Monday 25 May 2015

INTERVIEW: TAMARA JONES: PART ONE

Tamara Jones. A name many of you may not be familiar with. To be perfectly honest neither was I until Tamara contacted me to see if I would be interested in a review copy of her new book due out next week, Spore.

One thing I have taken out of this contact I have had with Tamara, and reading Spore is that I intend to rectify that and I will be looking out for anything else she writes in the future.

She is a lovely person who has been only too happy to put up with my questions/demands throughout this interview and has provided a very candid insight into her world of writing and her life in general.

We ended up with so much content that I have decided to split the interview over two nights. In Part One tonight, Tamara will be answering some general questions about her previous books and her life in general. Part Two tomorrow night will be all about Spore and of course The Ten Confessions.

Grab a beer and burger and enjoy!!





COAR - I quote "For a nice, Mid-West housewife, Jones is a sick lady. I mean that in the nicest way." Care to put the record straight and tell us all a bit about yourself?

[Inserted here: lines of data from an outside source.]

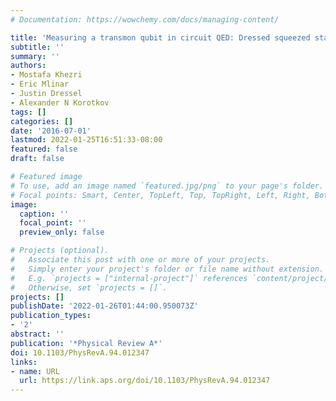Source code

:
 ```yaml
---
# Documentation: https://wowchemy.com/docs/managing-content/

title: 'Measuring a transmon qubit in circuit QED: Dressed squeezed states'
subtitle: ''
summary: ''
authors:
- Mostafa Khezri
- Eric Mlinar
- Justin Dressel
- Alexander N Korotkov
tags: []
categories: []
date: '2016-07-01'
lastmod: 2022-01-25T16:51:33-08:00
featured: false
draft: false

# Featured image
# To use, add an image named `featured.jpg/png` to your page's folder.
# Focal points: Smart, Center, TopLeft, Top, TopRight, Left, Right, BottomLeft, Bottom, BottomRight.
image:
  caption: ''
  focal_point: ''
  preview_only: false

# Projects (optional).
#   Associate this post with one or more of your projects.
#   Simply enter your project's folder or file name without extension.
#   E.g. `projects = ["internal-project"]` references `content/project/deep-learning/index.md`.
#   Otherwise, set `projects = []`.
projects: []
publishDate: '2022-01-26T01:44:00.950073Z'
publication_types:
- '2'
abstract: ''
publication: '*Physical Review A*'
doi: 10.1103/PhysRevA.94.012347
links:
- name: URL
  url: https://link.aps.org/doi/10.1103/PhysRevA.94.012347
---
```

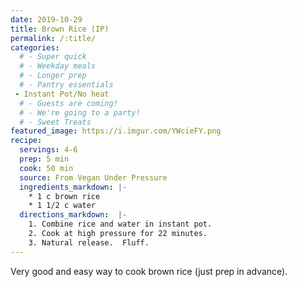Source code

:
 ```yaml
---
date: 2019-10-29
title: Brown Rice (IP)
permalink: /:title/
categories:
  # - Super quick
  # - Weekday meals
  # - Longer prep
  # - Pantry essentials
 - Instant Pot/No heat
  # - Guests are coming!
  # - We're going to a party!
  # - Sweet Treats
featured_image: https://i.imgur.com/YWcieFY.png
recipe:
  servings: 4-6
  prep: 5 min
  cook: 50 min
  source: From Vegan Under Pressure
  ingredients_markdown: |-
    * 1 c brown rice
    * 1 1/2 c water
  directions_markdown:  |-
    1. Combine rice and water in instant pot.
    2. Cook at high pressure for 22 minutes.
    3. Natural release.  Fluff.
---
```

Very good and easy way to cook brown rice (just prep in advance).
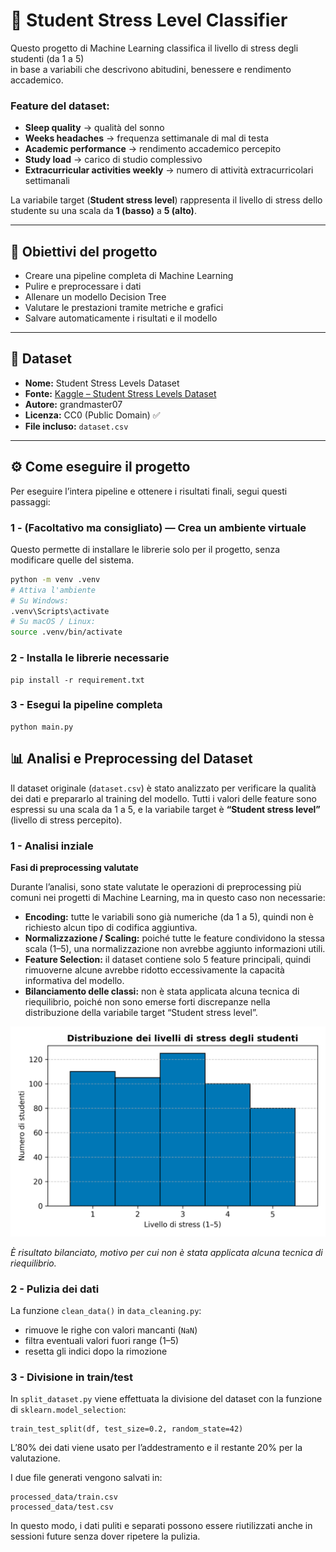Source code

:# 🧠 Student Stress Level Classifier

Questo progetto di Machine Learning classifica il livello di stress degli studenti (da 1 a 5)  
in base a variabili che descrivono abitudini, benessere e rendimento accademico.

### Feature del dataset:

- **Sleep quality** → qualità del sonno
- **Weeks headaches** → frequenza settimanale di mal di testa
- **Academic performance** → rendimento accademico percepito
- **Study load** → carico di studio complessivo
- **Extracurricular activities weekly** → numero di attività extracurricolari settimanali

La variabile target (**Student stress level**) rappresenta il livello di stress dello studente su una scala da **1 (basso)** a **5 (alto)**.

---

## 🎯 Obiettivi del progetto

- Creare una pipeline completa di Machine Learning
- Pulire e preprocessare i dati
- Allenare un modello Decision Tree
- Valutare le prestazioni tramite metriche e grafici
- Salvare automaticamente i risultati e il modello

---

## 📘 Dataset

- **Nome:** Student Stress Levels Dataset
- **Fonte:** [Kaggle – Student Stress Levels Dataset](https://www.kaggle.com/datasets/grandmaster07/student-stress-levels-dataset)
- **Autore:** grandmaster07
- **Licenza:** CC0 (Public Domain) ✅
- **File incluso:** `dataset.csv`

---

## ⚙️ Come eseguire il progetto

Per eseguire l’intera pipeline e ottenere i risultati finali, segui questi passaggi:

### 1 - (Facoltativo ma consigliato) — Crea un ambiente virtuale

Questo permette di installare le librerie solo per il progetto, senza modificare quelle del sistema.

```bash
python -m venv .venv
# Attiva l'ambiente
# Su Windows:
.venv\Scripts\activate
# Su macOS / Linux:
source .venv/bin/activate
```

### 2 - Installa le librerie necessarie

```
pip install -r requirement.txt
```

### 3 - Esegui la pipeline completa

```
python main.py
```

## 📊 Analisi e Preprocessing del Dataset

Il dataset originale (`dataset.csv`) è stato analizzato per verificare la qualità dei dati e prepararlo al training del modello.
Tutti i valori delle feature sono espressi su una scala da 1 a 5, e la variabile target è **“Student stress level”** (livello di stress percepito).

### 1 - Analisi inziale

**Fasi di preprocessing valutate**

Durante l’analisi, sono state valutate le operazioni di preprocessing più comuni nei progetti di Machine Learning, ma in questo caso non necessarie:

- **Encoding:** tutte le variabili sono già numeriche (da 1 a 5), quindi non è richiesto alcun tipo di codifica aggiuntiva.
- **Normalizzazione / Scaling:** poiché tutte le feature condividono la stessa scala (1–5), una normalizzazione non avrebbe aggiunto informazioni utili.
- **Feature Selection:** il dataset contiene solo 5 feature principali, quindi rimuoverne alcune avrebbe ridotto eccessivamente la capacità informativa del modello.
- **Bilanciamento delle classi:** non è stata applicata alcuna tecnica di riequilibrio, poiché non sono emerse forti discrepanze nella distribuzione della variabile target “Student stress level”.

![Distribuzione dei livelli di stress degli studenti](stress_distribution.png)

_È risultato bilanciato, motivo per cui non è stata applicata alcuna tecnica di riequilibrio._

### 2 - Pulizia dei dati

La funzione `clean_data()` in `data_cleaning.py`:

- rimuove le righe con valori mancanti (`NaN`)
- filtra eventuali valori fuori range (1–5)
- resetta gli indici dopo la rimozione

### 3 - Divisione in train/test

In `split_dataset.py` viene effettuata la divisione del dataset con la funzione di `sklearn.model_selection`:

```
train_test_split(df, test_size=0.2, random_state=42)
```

L’80% dei dati viene usato per l’addestramento e il restante 20% per la valutazione.

I due file generati vengono salvati in:

```
processed_data/train.csv
processed_data/test.csv
```

In questo modo, i dati puliti e separati possono essere riutilizzati anche in sessioni future senza dover ripetere la pulizia.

TJ - I'm a delightfully married middle-aged housewife from Iowa, with one daughter, a granddaughter, too many pets and a very patient and supportive husband. I just happen to slaughter people on paper for money. By 'slaughter' I don't mean there's a body barely visible under a bush ala a cozy mystery. Nope, I eviscerate the bastards and fling entrails about. I also make quilts. A LOT of quilts.

I am fascinated by dichotomy, mostly because I live it every day.


COAR - What is your definition of dichotomy and why does it fascinate you so much?

TJ - To me, dichotomy is the pairing of oppositional things, a yin and a yang. Without light you cannot have darkness. Without hard there can be no soft. I try to look at all sides of the topic at hand in my work and especially explore the opposites within it.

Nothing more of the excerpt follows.